I am using a
White-Rodgers 12 VDC / 80 amp, normally-open, continuous-duty solenoid (image below) to switch the output of my auxiliary battery into my fuse block for some CarPC gear.
This solenoid takes the positive output of the battery and passes it to the fuse block. I "will" have one side of the coil grounded to the battery negative and the other side connected to the battery positive with an inline switch.
My switch wiring is not yet complete so for testing purposes, one side of the coil connected to the ground buss of the fuse block (which is connected to the battery negative). I have temporarily jumpered the other side of the coil to battery positive (battery input terminal of the solenoid). The coil clicks firmly when energized and again when de-energized.

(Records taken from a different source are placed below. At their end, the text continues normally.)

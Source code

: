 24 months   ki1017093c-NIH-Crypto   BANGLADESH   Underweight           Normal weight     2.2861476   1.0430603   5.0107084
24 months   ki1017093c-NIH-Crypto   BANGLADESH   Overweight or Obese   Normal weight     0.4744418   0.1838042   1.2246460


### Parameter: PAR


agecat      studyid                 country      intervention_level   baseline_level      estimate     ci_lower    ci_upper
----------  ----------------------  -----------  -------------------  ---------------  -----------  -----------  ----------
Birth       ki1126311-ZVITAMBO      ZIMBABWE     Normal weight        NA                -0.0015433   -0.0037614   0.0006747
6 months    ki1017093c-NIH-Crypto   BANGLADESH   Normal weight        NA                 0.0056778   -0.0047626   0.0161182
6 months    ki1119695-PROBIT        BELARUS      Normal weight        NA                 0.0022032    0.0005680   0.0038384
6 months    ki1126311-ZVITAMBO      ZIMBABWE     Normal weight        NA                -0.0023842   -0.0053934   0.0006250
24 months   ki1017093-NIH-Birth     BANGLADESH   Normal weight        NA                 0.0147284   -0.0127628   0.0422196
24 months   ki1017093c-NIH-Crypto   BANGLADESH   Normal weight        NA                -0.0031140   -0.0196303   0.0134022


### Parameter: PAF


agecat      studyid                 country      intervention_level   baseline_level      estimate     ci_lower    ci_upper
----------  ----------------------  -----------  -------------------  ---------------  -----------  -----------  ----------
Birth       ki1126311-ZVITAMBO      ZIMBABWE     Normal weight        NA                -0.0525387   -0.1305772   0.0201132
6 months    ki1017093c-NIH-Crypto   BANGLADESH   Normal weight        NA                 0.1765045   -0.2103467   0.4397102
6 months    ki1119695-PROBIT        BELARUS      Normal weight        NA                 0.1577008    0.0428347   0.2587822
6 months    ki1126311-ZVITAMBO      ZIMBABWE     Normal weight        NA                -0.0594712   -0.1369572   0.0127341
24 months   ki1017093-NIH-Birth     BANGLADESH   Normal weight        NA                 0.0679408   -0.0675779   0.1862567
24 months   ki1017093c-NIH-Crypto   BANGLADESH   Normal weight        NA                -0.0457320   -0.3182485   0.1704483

My issue is that without any load (other than the coil), the metal case of this solenoid gets very warm. I have searched this forum for
warm and
hot relays. I read all matching threads and it seems normal for some relays to be somewhat warm when their coils are engergized, depending on the load being pulled through the relay. I found no warm or hot solenoid threads here.
So I am wondering if my solenoid case under a no-load scenario should be warm to very warm?
Under standard operation, my system will be on (i.e. an energized coil) up to 10 hours per day. And when I rework my system in my truck, that system could be on for several days at a time. This is why I chose continuous-duty units.
Thanks for any input.
Jim
2 reasons it will get hot
1: overvoltage of the coil ===more heat
2: undervoltage of the coil=== more current= more heat
100% of coils designed can handle 110% of the voltage its rated for, but you dont want to go over that, at all., so a 12 volt coil should be able to handle 13.2volts no problem, so you dont want to go any higher then that.. if the voltage is lets say 14volts or something you might want to hook a resistor to it in series with coil to lower the voltage to coil. To figure out the right size you will need to do some ohms law.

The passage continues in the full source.